(Exercise details) Transcribe the listing word for word. Begin at its first line and end with the line containing "완전히 다르게 취급한다.".

*** Block opens ***

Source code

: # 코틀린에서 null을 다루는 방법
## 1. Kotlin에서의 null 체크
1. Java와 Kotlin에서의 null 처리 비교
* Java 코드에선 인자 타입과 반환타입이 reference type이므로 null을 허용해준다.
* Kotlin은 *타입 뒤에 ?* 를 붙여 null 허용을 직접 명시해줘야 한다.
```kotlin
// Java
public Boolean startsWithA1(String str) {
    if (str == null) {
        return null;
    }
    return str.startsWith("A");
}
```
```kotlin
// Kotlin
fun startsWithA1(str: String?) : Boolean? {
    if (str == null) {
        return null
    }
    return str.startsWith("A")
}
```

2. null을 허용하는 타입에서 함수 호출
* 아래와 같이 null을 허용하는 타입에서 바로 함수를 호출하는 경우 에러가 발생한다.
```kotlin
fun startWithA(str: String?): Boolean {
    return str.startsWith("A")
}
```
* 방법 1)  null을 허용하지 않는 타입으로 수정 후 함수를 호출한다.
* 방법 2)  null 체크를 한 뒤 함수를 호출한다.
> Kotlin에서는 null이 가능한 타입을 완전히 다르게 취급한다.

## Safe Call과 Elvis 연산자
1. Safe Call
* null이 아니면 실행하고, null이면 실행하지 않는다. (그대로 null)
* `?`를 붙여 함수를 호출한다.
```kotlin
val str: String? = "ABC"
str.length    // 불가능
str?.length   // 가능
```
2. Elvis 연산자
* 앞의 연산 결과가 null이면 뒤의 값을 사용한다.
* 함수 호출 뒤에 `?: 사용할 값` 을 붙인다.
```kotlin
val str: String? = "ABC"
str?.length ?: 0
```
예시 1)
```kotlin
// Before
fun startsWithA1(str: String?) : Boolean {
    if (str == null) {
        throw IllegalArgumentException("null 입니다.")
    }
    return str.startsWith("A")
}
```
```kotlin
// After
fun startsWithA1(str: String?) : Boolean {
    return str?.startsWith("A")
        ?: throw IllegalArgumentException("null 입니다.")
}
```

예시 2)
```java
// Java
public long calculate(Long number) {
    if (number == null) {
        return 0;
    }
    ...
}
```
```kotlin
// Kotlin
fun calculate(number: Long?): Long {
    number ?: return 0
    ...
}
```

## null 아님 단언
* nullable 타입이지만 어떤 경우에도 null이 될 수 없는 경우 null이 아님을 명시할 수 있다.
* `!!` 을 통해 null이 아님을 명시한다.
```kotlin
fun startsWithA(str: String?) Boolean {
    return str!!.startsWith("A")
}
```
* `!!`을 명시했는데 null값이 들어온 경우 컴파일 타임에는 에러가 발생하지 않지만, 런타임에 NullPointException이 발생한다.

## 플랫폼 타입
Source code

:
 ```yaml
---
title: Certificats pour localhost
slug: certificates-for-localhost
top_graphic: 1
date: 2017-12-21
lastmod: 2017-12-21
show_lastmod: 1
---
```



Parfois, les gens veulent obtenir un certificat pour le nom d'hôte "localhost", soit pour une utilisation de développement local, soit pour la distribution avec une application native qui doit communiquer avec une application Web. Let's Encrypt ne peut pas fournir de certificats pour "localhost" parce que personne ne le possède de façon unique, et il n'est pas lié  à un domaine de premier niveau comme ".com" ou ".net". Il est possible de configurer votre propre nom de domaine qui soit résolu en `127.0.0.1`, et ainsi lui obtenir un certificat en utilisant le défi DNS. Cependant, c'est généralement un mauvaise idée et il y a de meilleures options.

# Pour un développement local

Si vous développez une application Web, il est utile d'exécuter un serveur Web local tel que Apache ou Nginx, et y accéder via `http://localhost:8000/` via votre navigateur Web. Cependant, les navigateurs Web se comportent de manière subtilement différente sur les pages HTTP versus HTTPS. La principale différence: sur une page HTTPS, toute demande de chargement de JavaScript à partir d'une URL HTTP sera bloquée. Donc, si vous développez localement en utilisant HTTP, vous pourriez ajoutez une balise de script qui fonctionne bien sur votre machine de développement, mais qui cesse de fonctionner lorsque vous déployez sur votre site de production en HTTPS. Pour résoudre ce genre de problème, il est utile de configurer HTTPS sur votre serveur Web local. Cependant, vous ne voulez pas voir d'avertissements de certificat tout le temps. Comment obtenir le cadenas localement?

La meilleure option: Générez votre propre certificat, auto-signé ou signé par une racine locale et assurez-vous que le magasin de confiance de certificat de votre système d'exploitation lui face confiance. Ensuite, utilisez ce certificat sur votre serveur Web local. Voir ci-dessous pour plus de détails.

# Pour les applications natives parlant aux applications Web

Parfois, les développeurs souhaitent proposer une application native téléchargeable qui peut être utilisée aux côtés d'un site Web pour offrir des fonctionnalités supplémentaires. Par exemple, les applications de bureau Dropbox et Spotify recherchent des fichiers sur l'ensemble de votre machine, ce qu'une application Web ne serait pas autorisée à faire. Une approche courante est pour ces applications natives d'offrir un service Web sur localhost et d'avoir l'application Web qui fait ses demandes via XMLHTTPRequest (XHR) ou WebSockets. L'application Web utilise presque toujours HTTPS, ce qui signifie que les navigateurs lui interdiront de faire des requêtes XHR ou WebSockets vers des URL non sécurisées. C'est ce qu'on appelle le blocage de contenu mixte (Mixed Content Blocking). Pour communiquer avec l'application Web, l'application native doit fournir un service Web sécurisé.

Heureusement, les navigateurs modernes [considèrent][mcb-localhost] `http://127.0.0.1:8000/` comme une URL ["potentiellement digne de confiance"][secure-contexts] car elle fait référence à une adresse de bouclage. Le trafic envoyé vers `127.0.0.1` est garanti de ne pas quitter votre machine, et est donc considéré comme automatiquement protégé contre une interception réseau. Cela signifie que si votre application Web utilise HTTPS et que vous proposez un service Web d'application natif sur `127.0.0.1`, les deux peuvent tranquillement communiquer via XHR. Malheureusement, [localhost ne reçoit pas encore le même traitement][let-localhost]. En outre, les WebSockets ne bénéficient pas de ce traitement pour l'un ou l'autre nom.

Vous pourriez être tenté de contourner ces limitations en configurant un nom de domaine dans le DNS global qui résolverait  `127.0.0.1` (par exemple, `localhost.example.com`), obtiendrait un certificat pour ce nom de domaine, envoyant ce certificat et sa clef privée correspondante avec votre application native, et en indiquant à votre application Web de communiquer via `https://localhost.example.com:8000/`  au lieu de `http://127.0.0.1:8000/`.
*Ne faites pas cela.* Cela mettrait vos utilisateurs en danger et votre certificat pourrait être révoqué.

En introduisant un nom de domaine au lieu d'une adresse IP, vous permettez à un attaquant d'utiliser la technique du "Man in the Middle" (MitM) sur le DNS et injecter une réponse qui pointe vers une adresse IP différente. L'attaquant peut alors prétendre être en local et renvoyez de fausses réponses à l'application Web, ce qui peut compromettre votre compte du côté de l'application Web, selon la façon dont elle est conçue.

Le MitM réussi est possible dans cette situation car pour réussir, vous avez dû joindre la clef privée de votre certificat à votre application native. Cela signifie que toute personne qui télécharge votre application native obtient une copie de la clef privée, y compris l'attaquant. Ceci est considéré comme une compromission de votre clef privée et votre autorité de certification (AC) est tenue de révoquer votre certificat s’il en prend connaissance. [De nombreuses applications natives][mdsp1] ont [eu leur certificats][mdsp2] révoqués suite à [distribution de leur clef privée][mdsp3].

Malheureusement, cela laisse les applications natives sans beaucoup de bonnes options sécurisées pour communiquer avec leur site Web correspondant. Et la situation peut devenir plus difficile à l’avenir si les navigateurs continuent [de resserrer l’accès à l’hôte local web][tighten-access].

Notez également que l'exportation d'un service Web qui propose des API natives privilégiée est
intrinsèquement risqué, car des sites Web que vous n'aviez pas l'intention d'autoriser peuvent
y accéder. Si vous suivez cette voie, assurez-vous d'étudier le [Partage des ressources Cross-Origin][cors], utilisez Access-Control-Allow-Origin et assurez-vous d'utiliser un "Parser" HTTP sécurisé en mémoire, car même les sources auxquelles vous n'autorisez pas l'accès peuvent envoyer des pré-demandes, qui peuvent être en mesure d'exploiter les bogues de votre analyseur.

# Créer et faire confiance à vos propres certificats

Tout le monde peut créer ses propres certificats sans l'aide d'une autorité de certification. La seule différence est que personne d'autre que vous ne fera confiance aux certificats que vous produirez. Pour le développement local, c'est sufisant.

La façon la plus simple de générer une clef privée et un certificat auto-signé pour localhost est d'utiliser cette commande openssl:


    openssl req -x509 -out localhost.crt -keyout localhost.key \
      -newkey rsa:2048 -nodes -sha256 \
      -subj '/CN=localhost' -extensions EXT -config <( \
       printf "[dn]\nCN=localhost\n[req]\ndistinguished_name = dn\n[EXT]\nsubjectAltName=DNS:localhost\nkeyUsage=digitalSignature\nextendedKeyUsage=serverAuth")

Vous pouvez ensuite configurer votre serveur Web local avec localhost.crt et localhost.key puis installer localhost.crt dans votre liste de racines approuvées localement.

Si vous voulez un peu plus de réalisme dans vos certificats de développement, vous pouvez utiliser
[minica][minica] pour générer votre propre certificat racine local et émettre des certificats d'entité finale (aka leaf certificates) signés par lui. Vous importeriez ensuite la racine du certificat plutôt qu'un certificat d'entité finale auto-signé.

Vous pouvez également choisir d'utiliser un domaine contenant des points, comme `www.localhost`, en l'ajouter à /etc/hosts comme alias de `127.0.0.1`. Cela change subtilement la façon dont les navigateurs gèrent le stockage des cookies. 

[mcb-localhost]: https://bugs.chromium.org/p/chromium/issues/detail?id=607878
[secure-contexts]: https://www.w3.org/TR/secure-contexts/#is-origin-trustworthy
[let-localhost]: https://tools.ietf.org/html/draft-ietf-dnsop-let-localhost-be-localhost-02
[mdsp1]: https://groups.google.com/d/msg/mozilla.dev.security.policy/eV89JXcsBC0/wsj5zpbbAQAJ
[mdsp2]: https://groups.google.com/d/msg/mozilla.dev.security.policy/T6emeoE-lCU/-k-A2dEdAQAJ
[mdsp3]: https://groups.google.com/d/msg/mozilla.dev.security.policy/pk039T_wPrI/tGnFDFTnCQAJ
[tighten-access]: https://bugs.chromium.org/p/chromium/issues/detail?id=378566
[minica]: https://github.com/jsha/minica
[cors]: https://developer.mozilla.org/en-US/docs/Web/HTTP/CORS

*** Block closes ***

(Output of the task)
Source code

: # 코틀린에서 null을 다루는 방법
## 1. Kotlin에서의 null 체크
1. Java와 Kotlin에서의 null 처리 비교
* Java 코드에선 인자 타입과 반환타입이 reference type이므로 null을 허용해준다.
* Kotlin은 *타입 뒤에 ?* 를 붙여 null 허용을 직접 명시해줘야 한다.
```kotlin
// Java
public Boolean startsWithA1(String str) {
    if (str == null) {
        return null;
    }
    return str.startsWith("A");
}
```
```kotlin
// Kotlin
fun startsWithA1(str: String?) : Boolean? {
    if (str == null) {
        return null
    }
    return str.startsWith("A")
}
```

2. null을 허용하는 타입에서 함수 호출
* 아래와 같이 null을 허용하는 타입에서 바로 함수를 호출하는 경우 에러가 발생한다.
```kotlin
fun startWithA(str: String?): Boolean {
    return str.startsWith("A")
}
```
* 방법 1)  null을 허용하지 않는 타입으로 수정 후 함수를 호출한다.
* 방법 2)  null 체크를 한 뒤 함수를 호출한다.
> Kotlin에서는 null이 가능한 타입을 완전히 다르게 취급한다.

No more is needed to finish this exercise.